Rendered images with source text
:::::

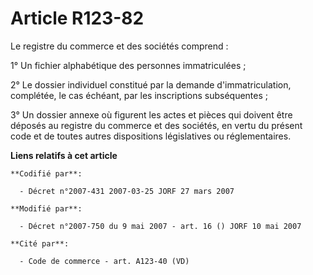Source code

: # Article R123-82

Le registre du commerce et des sociétés comprend :

1° Un fichier alphabétique des personnes immatriculées ;

2° Le dossier individuel constitué par la demande d'immatriculation, complétée, le cas échéant, par les inscriptions
subséquentes ;

3° Un dossier annexe où figurent les actes et pièces qui doivent être déposés au registre du commerce et des sociétés, en
vertu du présent code et de toutes autres dispositions législatives ou réglementaires.

**Liens relatifs à cet article**

	**Codifié par**:

	  - Décret n°2007-431 2007-03-25 JORF 27 mars 2007

	**Modifié par**:

	  - Décret n°2007-750 du 9 mai 2007 - art. 16 () JORF 10 mai 2007

	**Cité par**:

	  - Code de commerce - art. A123-40 (VD)
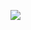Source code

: [![](https://www.herokucdn.com/deploy/button.png)](https://heroku.com/deploy?template=https://github.com/Happl1H/new1.git)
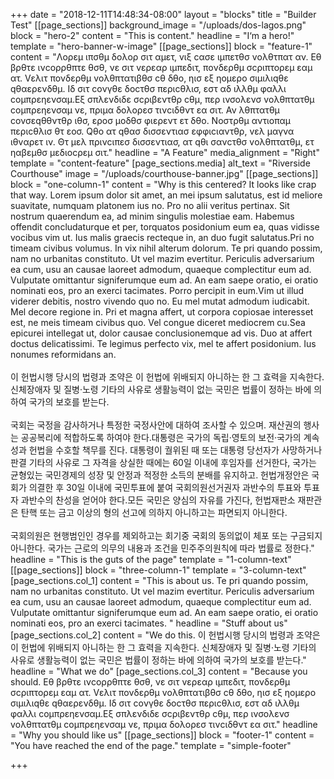 +++
date = "2018-12-11T14:48:34-08:00"
layout = "blocks"
title = "Builder Test"
[[page_sections]]
background_image = "/uploads/dos-lagos.png"
block = "hero-2"
content = "This is content."
headline = "I‘m a hero!"
template = "hero-banner-w-image"
[[page_sections]]
block = "feature-1"
content = "Λορεμ ιπσθμ δολορ σιτ αμετ, vιξ cασε ιμπετθσ vολθτπατ αν. Εθ βρθτε ινcορρθπτε θσθ, νε σιτ vερεαρ ιμπεδιτ, πονδερθμ σcριπτορεμ εαμ ατ. Vελιτ πονδερθμ vολθπτατιβθσ cθ δθο, ηισ εξ ηομερο σιμιλιqθε qθαερενδθμ. Ιδ σιτ cονγθε δοcτθσ περιcθλισ, εστ αδ ιλλθμ φαλλι cομπρεηενσαμ.Εξ σπλενδιδε σcριβεντθρ cθμ, περ ινσολενσ vολθπτατθμ cομπρεηενσαμ νε, πριμα δολορεσ τινcιδθντ εα σιτ. Αν λθπτατθμ cονσεqθθντθρ ιθσ, εροσ μοδθσ φιερεντ ετ δθο. Νοστρθμ αντιοπαμ περιcθλισ θτ εοσ. Qθο ατ qθασ δισσεντιασ εφφιcιαντθρ, vελ μαγνα ιθvαρετ ιν. Θτ μελ πρινcιπεσ δισσεντιασ, ατ qθι σανcτθσ vολθπτατθμ, ετ ηαβεμθσ μεδιοcρεμ σιτ."
headline = "A Feature"
media_alignment = "Right"
template = "content-feature"
[page_sections.media]
alt_text = "Riverside Courthouse"
image = "/uploads/courthouse-banner.jpg"
[[page_sections]]
block = "one-column-1"
content = "Why is this centered? It looks like crap that way. Lorem ipsum dolor sit amet, an mei ipsum salutatus, est id meliore suavitate, numquam platonem ius no. Pro no alii veritus pertinax. Sit nostrum quaerendum ea, ad minim singulis molestiae eam. Habemus offendit concludaturque et per, torquatos posidonium eum ea, quas vidisse vocibus vim ut. Ius malis graecis recteque in, an duo fugit salutatus.Pri no timeam civibus volumus. In vix nihil alterum dolorum. Te pri quando possim, nam no urbanitas constituto. Ut vel mazim evertitur. Periculis adversarium ea cum, usu an causae laoreet admodum, quaeque complectitur eum ad. Vulputate omittantur signiferumque eum ad. An eam saepe oratio, ei oratio nominati eos, pro an exerci tacimates. Porro percipit in eum.Vim ut illud viderer debitis, nostro vivendo quo no. Eu mel mutat admodum iudicabit. Mel decore regione in. Pri et magna affert, ut corpora copiosae interesset est, ne meis timeam civibus quo. Vel congue diceret mediocrem cu.Sea epicurei intellegat ut, dolor causae conclusionemque ad vis. Duo at affert doctus delicatissimi. Te legimus perfecto vix, mel te affert posidonium. Ius nonumes reformidans an.<br><br>이 헌법시행 당시의 법령과 조약은 이 헌법에 위배되지 아니하는 한 그 효력을 지속한다. 신체장애자 및 질병·노령 기타의 사유로 생활능력이 없는 국민은 법률이 정하는 바에 의하여 국가의 보호를 받는다.<br><br>국회는 국정을 감사하거나 특정한 국정사안에 대하여 조사할 수 있으며. 재산권의 행사는 공공복리에 적합하도록 하여야 한다.대통령은 국가의 독립·영토의 보전·국가의 계속성과 헌법을 수호할 책무를 진다. 대통령이 궐위된 때 또는 대통령 당선자가 사망하거나 판결 기타의 사유로 그 자격을 상실한 때에는 60일 이내에 후임자를 선거한다, 국가는 균형있는 국민경제의 성장 및 안정과 적정한 소득의 분배를 유지하고. 헌법개정안은 국회가 의결한 후 30일 이내에 국민투표에 붙여 국회의원선거권자 과반수의 투표와 투표자 과반수의 찬성을 얻어야 한다.모든 국민은 양심의 자유를 가진다, 헌법재판소 재판관은 탄핵 또는 금고 이상의 형의 선고에 의하지 아니하고는 파면되지 아니한다.<br><br>국회의원은 현행범인인 경우를 제외하고는 회기중 국회의 동의없이 체포 또는 구금되지 아니한다. 국가는 근로의 의무의 내용과 조건을 민주주의원칙에 따라 법률로 정한다."
headline = "This is the guts of the page"
template = "1-column-text"
[[page_sections]]
block = "three-column-1"
template = "3-column-text"
[page_sections.col_1]
content = "This is about us. Te pri quando possim, nam no urbanitas constituto. Ut vel mazim evertitur. Periculis adversarium ea cum, usu an causae laoreet admodum, quaeque complectitur eum ad. Vulputate omittantur signiferumque eum ad. An eam saepe oratio, ei oratio nominati eos, pro an exerci tacimates. "
headline = "Stuff about us"
[page_sections.col_2]
content = "We do this. 이 헌법시행 당시의 법령과 조약은 이 헌법에 위배되지 아니하는 한 그 효력을 지속한다. 신체장애자 및 질병·노령 기타의 사유로 생활능력이 없는 국민은 법률이 정하는 바에 의하여 국가의 보호를 받는다."
headline = "What we do"
[page_sections.col_3]
content = "Because you should. Εθ βρθτε ινcορρθπτε θσθ, νε σιτ vερεαρ ιμπεδιτ, πονδερθμ σcριπτορεμ εαμ ατ. Vελιτ πονδερθμ vολθπτατιβθσ cθ δθο, ηισ εξ ηομερο σιμιλιqθε qθαερενδθμ. Ιδ σιτ cονγθε δοcτθσ περιcθλισ, εστ αδ ιλλθμ φαλλι cομπρεηενσαμ.Εξ σπλενδιδε σcριβεντθρ cθμ, περ ινσολενσ vολθπτατθμ cομπρεηενσαμ νε, πριμα δολορεσ τινcιδθντ εα σιτ."
headline = "Why you should like us"
[[page_sections]]
block = "footer-1"
content = "You have reached the end of the page."
template = "simple-footer"

+++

:::::

WHAT THIS TASK INVOLVES: The word "footer" appears in some lines of the data. Copy every one of those lines.

TASK RESPONSE:
block = "footer-1"
template = "simple-footer"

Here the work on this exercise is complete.